* WORK INSTRUCTIONS *
Output exactly the lines that run from the top of the entries to the line holding "- ✅ **Real Implementation:**", including both of those lines.

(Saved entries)
◇ ◇ ◇ ◇

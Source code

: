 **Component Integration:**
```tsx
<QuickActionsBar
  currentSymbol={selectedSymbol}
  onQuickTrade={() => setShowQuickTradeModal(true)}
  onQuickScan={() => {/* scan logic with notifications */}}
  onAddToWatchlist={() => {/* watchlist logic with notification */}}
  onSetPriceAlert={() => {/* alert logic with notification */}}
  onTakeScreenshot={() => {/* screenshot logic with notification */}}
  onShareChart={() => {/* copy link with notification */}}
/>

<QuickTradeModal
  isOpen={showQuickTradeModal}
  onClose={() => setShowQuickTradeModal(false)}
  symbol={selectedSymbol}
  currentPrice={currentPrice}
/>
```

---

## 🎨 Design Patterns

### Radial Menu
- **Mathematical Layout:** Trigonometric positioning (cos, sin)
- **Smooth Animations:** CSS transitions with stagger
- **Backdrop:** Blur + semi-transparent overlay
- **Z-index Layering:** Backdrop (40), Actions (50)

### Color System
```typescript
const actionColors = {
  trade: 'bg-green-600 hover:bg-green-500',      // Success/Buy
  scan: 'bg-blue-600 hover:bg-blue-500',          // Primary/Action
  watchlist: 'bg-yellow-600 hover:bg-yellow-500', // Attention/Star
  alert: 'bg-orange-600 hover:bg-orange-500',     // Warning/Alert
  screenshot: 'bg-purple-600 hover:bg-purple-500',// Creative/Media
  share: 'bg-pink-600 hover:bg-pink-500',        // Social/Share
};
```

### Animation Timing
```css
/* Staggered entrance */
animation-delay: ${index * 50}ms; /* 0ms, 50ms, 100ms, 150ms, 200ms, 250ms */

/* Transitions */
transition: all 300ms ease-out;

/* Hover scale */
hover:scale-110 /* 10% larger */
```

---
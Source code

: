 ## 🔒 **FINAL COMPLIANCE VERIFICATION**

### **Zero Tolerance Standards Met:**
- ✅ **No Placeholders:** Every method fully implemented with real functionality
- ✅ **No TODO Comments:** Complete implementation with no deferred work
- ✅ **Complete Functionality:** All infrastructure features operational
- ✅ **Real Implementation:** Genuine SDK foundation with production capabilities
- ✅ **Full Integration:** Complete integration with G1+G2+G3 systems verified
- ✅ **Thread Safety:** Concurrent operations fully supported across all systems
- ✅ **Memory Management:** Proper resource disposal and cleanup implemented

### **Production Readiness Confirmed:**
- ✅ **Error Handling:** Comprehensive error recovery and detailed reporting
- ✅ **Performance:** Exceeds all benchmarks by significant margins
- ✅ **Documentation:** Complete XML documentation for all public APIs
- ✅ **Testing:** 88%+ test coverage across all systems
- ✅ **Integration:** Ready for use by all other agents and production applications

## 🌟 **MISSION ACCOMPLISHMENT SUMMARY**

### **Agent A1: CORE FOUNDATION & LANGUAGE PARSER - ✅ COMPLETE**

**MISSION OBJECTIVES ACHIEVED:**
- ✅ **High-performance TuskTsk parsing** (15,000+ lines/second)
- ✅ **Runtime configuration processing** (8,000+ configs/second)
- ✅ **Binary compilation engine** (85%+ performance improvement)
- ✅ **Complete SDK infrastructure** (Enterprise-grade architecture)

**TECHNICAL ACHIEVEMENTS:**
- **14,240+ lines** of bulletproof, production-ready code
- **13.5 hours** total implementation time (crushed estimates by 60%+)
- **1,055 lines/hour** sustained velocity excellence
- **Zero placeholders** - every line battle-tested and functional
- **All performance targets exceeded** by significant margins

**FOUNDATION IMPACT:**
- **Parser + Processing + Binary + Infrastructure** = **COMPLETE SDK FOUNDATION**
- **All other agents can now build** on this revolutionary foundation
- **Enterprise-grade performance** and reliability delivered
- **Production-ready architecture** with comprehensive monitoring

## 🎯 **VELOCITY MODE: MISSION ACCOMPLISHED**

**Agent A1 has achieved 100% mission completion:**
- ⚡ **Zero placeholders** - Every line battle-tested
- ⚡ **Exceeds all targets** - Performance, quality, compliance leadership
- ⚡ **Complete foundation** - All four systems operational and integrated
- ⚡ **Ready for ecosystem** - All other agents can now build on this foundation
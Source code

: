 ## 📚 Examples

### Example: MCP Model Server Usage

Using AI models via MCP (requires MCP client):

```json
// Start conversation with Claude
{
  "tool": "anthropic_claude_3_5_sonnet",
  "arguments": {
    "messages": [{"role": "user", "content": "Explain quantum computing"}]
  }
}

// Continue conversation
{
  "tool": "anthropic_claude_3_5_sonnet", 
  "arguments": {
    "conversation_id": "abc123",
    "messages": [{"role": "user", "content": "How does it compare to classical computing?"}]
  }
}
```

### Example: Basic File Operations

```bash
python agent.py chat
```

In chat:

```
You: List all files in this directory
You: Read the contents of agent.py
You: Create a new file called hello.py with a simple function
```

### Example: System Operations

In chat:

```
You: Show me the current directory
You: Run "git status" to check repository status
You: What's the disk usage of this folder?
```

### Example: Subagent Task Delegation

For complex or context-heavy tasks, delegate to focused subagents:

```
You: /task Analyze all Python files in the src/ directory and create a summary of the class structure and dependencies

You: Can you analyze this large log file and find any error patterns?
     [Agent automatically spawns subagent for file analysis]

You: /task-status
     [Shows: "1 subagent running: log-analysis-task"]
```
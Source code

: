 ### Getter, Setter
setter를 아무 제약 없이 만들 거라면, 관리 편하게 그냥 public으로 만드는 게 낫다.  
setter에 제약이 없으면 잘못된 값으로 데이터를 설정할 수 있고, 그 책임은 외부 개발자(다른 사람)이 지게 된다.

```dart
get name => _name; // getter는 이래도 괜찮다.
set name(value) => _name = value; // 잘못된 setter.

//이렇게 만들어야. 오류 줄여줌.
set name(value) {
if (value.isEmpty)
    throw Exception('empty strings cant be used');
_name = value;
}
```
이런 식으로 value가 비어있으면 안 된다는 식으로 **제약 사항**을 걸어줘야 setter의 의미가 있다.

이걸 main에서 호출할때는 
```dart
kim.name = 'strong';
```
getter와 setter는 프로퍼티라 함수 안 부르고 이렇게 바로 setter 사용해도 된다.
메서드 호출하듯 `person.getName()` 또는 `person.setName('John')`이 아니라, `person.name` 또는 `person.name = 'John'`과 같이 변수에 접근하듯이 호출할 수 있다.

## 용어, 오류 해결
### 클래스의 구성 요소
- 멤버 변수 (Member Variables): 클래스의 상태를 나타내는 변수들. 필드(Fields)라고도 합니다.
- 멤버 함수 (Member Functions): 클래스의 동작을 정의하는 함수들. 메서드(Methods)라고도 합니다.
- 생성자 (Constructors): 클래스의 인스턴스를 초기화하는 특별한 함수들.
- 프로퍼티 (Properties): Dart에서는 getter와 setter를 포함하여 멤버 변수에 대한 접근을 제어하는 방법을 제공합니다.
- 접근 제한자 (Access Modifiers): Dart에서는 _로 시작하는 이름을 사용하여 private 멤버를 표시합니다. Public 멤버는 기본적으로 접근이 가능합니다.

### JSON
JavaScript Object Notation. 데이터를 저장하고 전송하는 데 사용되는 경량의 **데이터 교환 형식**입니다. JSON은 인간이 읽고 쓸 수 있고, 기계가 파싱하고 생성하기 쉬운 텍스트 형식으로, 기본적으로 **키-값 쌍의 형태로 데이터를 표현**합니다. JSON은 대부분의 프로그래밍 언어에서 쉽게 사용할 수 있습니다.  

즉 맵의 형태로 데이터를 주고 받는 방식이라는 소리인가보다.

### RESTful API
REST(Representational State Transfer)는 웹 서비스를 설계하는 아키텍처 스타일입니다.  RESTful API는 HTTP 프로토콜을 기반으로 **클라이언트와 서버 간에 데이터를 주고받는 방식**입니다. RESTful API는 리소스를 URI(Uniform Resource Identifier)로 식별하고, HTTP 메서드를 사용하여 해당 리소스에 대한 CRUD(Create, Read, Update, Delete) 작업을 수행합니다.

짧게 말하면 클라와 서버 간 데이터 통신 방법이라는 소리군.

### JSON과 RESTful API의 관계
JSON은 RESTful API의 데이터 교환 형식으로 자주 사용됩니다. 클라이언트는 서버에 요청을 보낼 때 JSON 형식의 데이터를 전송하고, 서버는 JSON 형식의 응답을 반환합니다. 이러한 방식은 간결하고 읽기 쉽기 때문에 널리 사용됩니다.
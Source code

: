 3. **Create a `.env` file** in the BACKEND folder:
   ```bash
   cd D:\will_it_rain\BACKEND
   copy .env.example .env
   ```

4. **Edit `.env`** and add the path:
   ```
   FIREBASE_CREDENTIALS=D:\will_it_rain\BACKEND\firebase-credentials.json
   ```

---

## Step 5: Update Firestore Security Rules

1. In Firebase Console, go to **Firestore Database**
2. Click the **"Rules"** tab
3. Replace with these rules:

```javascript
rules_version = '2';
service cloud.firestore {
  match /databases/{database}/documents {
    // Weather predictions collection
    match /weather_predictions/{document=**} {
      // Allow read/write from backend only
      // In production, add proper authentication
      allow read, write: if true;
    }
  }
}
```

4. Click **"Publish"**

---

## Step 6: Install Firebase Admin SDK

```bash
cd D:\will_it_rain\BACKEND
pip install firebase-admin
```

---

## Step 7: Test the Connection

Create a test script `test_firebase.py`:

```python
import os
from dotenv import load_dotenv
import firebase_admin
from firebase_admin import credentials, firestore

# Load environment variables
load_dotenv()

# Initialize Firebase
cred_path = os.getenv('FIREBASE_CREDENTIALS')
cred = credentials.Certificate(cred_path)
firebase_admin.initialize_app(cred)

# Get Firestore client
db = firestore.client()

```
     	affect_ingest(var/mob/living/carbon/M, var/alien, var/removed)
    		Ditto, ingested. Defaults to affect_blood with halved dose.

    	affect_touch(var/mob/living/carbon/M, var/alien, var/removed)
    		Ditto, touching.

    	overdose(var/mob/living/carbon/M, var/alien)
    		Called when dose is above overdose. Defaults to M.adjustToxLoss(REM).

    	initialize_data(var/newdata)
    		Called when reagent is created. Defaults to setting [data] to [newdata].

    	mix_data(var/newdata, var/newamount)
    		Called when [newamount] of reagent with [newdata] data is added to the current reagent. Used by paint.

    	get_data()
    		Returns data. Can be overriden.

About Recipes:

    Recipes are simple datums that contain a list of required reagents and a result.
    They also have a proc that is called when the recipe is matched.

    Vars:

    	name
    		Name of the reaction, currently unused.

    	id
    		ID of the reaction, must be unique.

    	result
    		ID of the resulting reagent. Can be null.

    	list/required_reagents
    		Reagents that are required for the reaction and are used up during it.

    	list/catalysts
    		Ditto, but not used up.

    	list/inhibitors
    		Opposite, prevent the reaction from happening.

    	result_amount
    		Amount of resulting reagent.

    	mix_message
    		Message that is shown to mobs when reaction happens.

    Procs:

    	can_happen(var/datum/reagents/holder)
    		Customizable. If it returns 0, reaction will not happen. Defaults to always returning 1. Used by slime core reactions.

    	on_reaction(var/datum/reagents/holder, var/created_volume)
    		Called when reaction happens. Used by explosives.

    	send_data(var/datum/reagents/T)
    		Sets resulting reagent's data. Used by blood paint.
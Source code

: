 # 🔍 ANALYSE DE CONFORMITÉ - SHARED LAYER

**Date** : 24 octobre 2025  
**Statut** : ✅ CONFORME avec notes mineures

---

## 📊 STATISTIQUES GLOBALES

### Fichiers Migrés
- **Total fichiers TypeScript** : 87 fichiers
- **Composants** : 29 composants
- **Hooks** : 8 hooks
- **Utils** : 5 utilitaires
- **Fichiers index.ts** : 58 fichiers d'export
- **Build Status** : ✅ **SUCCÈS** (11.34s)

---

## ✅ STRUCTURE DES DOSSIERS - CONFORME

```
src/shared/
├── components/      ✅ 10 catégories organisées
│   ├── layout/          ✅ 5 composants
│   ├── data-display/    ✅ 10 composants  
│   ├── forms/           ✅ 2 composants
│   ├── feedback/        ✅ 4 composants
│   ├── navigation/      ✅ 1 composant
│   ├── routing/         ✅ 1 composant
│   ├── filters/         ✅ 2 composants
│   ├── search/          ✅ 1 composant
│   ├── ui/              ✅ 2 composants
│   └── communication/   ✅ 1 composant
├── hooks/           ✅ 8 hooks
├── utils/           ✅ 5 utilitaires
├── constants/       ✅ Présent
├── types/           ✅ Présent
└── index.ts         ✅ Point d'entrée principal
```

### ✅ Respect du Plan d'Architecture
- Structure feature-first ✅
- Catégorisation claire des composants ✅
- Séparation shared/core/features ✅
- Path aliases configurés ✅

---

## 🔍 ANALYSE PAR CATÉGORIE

◇ ◇ ◇ ◇

* EXERCISE RESPONSE *
Source code

: **Component Integration:**
```tsx
<QuickActionsBar
  currentSymbol={selectedSymbol}
  onQuickTrade={() => setShowQuickTradeModal(true)}
  onQuickScan={() => {/* scan logic with notifications */}}
  onAddToWatchlist={() => {/* watchlist logic with notification */}}
  onSetPriceAlert={() => {/* alert logic with notification */}}
  onTakeScreenshot={() => {/* screenshot logic with notification */}}
  onShareChart={() => {/* copy link with notification */}}
/>

<QuickTradeModal
  isOpen={showQuickTradeModal}
  onClose={() => setShowQuickTradeModal(false)}
  symbol={selectedSymbol}
  currentPrice={currentPrice}
/>
```

---

## 🎨 Design Patterns

### Radial Menu
- **Mathematical Layout:** Trigonometric positioning (cos, sin)
- **Smooth Animations:** CSS transitions with stagger
- **Backdrop:** Blur + semi-transparent overlay
- **Z-index Layering:** Backdrop (40), Actions (50)

### Color System
```typescript
const actionColors = {
  trade: 'bg-green-600 hover:bg-green-500',      // Success/Buy
  scan: 'bg-blue-600 hover:bg-blue-500',          // Primary/Action
  watchlist: 'bg-yellow-600 hover:bg-yellow-500', // Attention/Star
  alert: 'bg-orange-600 hover:bg-orange-500',     // Warning/Alert
  screenshot: 'bg-purple-600 hover:bg-purple-500',// Creative/Media
  share: 'bg-pink-600 hover:bg-pink-500',        // Social/Share
};
```

### Animation Timing
```css
/* Staggered entrance */
animation-delay: ${index * 50}ms; /* 0ms, 50ms, 100ms, 150ms, 200ms, 250ms */

/* Transitions */
transition: all 300ms ease-out;

/* Hover scale */
hover:scale-110 /* 10% larger */
```

---
Source code

: ## 🔒 **FINAL COMPLIANCE VERIFICATION**

### **Zero Tolerance Standards Met:**
- ✅ **No Placeholders:** Every method fully implemented with real functionality
- ✅ **No TODO Comments:** Complete implementation with no deferred work
- ✅ **Complete Functionality:** All infrastructure features operational
- ✅ **Real Implementation:** Genuine SDK foundation with production capabilities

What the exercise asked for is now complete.